Sir Mark Elder conducted the Hallé, and Sir Andrew Davis conducted both the Hallé and RNCM orchestras, and among the singers were winners of the award for Strauss singing endowed by Michael Kennedy and his wife, Joyce, herself as much loved as him and there to hear it all. Sir John Tomlinson and Dame Felicity Lott were among the singers.

I don’t intend to dwell on details of each item in the programme, but its breadth of sympathy was evident from the inclusion of Verdi, Bizet, Mozart, Britten, Elgar and even Haydn Wood’s Roses Of Picardy and the Britten version of The Last Rose Of Summer, lovingly sung by Kathryn Rudge.

Among the most magical moments were Susan Bickley’s singing of Ich bin der Welt abhanden gekommen, by Mahler, and Sir John Tomlinson’s vivid delivery of the Sachs monologue from Wagner’s Die Meistersinger von Nürnberg. That, in its rueful rejection of the madness of the world and dedication to achievement and work, was as true a reflection of Michael Kennedy’s character as any.

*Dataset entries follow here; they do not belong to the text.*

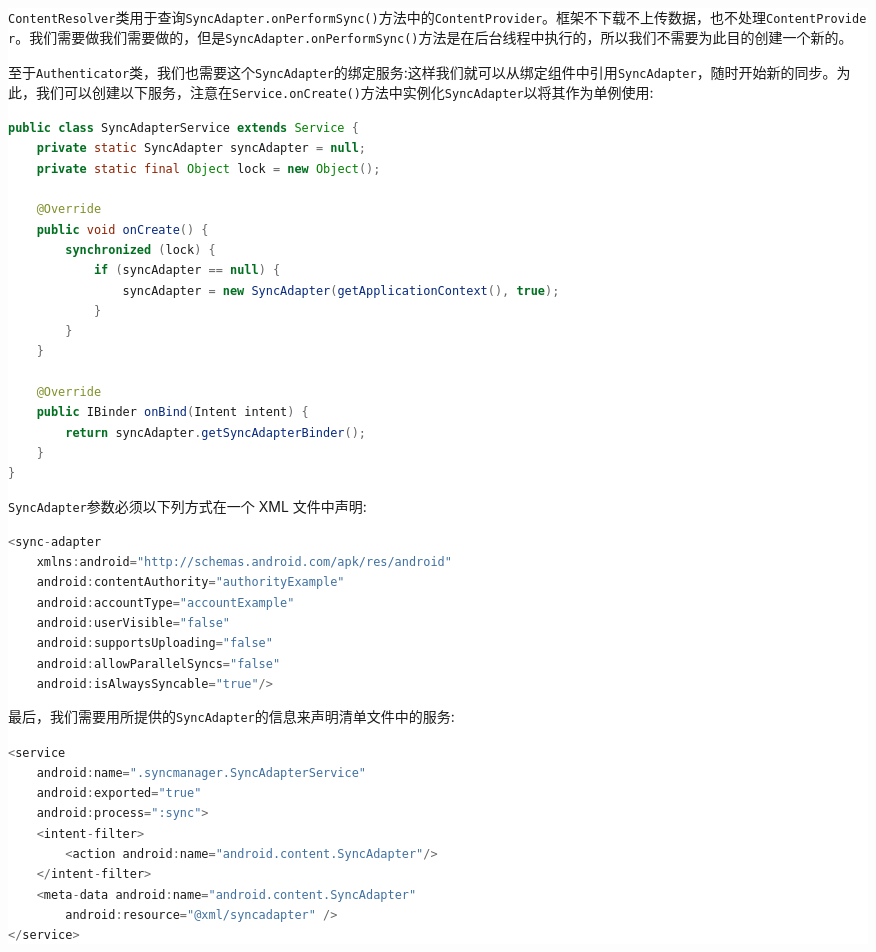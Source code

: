 `ContentResolver`类用于查询`SyncAdapter.onPerformSync()`方法中的`ContentProvider`。框架不下载不上传数据，也不处理`ContentProvider`。我们需要做我们需要做的，但是`SyncAdapter.onPerformSync()`方法是在后台线程中执行的，所以我们不需要为此目的创建一个新的。

至于`Authenticator`类，我们也需要这个`SyncAdapter`的绑定服务:这样我们就可以从绑定组件中引用`SyncAdapter`，随时开始新的同步。为此，我们可以创建以下服务，注意在`Service.onCreate()`方法中实例化`SyncAdapter`以将其作为单例使用:

```java
public class SyncAdapterService extends Service {
    private static SyncAdapter syncAdapter = null;
    private static final Object lock = new Object();

    @Override
    public void onCreate() {
        synchronized (lock) {
            if (syncAdapter == null) {
                syncAdapter = new SyncAdapter(getApplicationContext(), true);
            }
        }
    }

    @Override
    public IBinder onBind(Intent intent) {
        return syncAdapter.getSyncAdapterBinder();
    }
}
```

`SyncAdapter`参数必须以下列方式在一个 XML 文件中声明:

```java
<sync-adapter
    xmlns:android="http://schemas.android.com/apk/res/android"
    android:contentAuthority="authorityExample"
    android:accountType="accountExample"
    android:userVisible="false"
    android:supportsUploading="false"
    android:allowParallelSyncs="false"
    android:isAlwaysSyncable="true"/>
```

最后，我们需要用所提供的`SyncAdapter`的信息来声明清单文件中的服务:

```java
<service
    android:name=".syncmanager.SyncAdapterService"
    android:exported="true"
    android:process=":sync">
    <intent-filter>
        <action android:name="android.content.SyncAdapter"/>
    </intent-filter>
    <meta-data android:name="android.content.SyncAdapter"
        android:resource="@xml/syncadapter" />
</service>
```
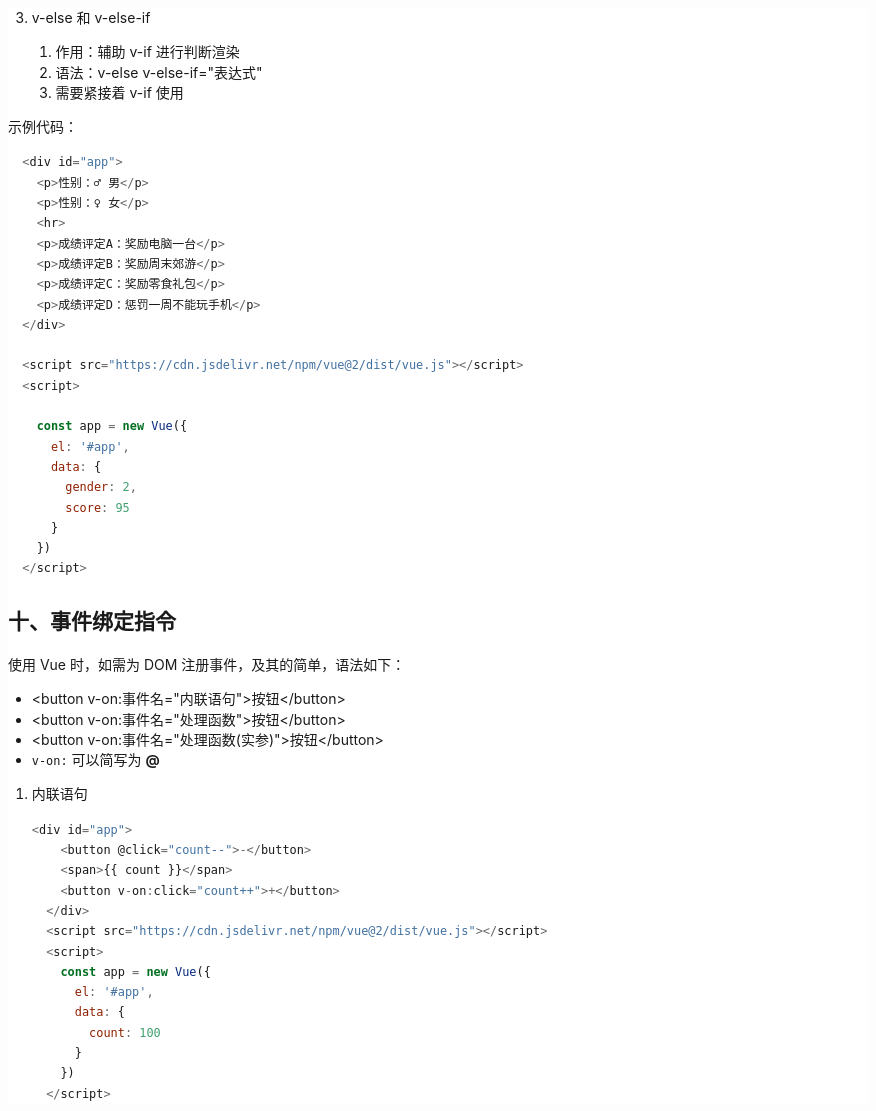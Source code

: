 3. v-else 和 v-else-if

   1. 作用：辅助 v-if 进行判断渲染
   2. 语法：v-else v-else-if="表达式"
   3. 需要紧接着 v-if 使用

示例代码：

```js
  <div id="app">
    <p>性别：♂ 男</p>
    <p>性别：♀ 女</p>
    <hr>
    <p>成绩评定A：奖励电脑一台</p>
    <p>成绩评定B：奖励周末郊游</p>
    <p>成绩评定C：奖励零食礼包</p>
    <p>成绩评定D：惩罚一周不能玩手机</p>
  </div>

  <script src="https://cdn.jsdelivr.net/npm/vue@2/dist/vue.js"></script>
  <script>

    const app = new Vue({
      el: '#app',
      data: {
        gender: 2,
        score: 95
      }
    })
  </script>
```

## 十、事件绑定指令

使用 Vue 时，如需为 DOM 注册事件，及其的简单，语法如下：

- \<button v-on:事件名="内联语句">按钮\</button>
- \<button v-on:事件名="处理函数">按钮\</button>
- \<button v-on:事件名="处理函数(实参)">按钮\</button>
- `v-on:` 可以简写为 **@**

1. 内联语句

   ```js
   <div id="app">
       <button @click="count--">-</button>
       <span>{{ count }}</span>
       <button v-on:click="count++">+</button>
     </div>
     <script src="https://cdn.jsdelivr.net/npm/vue@2/dist/vue.js"></script>
     <script>
       const app = new Vue({
         el: '#app',
         data: {
           count: 100
         }
       })
     </script>
   ```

There were contributions, too, from Harish Shankar, conducting the RNCM Orchestra with soloist Lawrence Perkins of Manchester Camerata in Elgar’s Romance for bassoon.

But the most glorious music was that to end each part of the concert: first Vaughan Williams’ Serenade To Music, for 16 soloists, in a roll-call maybe unequalled since it was first sung in honour of Sir Henry Wood in 1938: including Rebecca Evans, Joan Rodgers, Susan Bullock, Lee Bisset, Susan Bickley, Marie McLaughlin, Kathleen Smales, Wendy Dawn Thompson, Christopher Turner, Paul Nilon, Richard Berkeley Steele, Jeffrey Lloyd Roberts, Roderick Williams, Philip Smith and Sir John Tomlinson.

And lastly the final trio from Der Rosenkavalier by Richard Strauss, sung by Dame Felicity Lott, Rebecca Evans and Alice Coote – music of unsurpassable beauty and expressing the greatness of spirit with which few are blessed.

Michael was almost certainly the last of a 150-year succession of music critics originating from the north west – Henry Chorley, Ernest Newman and Neville Cardus before him, autodidacts and all connected with Hallé or his orchestra – who became nationally influential figures.

No one ever erected a statue to a music critic, said Sibelius in one of his grumpier moods. Well, we have a bust of Cardus in Manchester … and in Kennedy we have the memory of a man whom, uniquely, all musicians loved.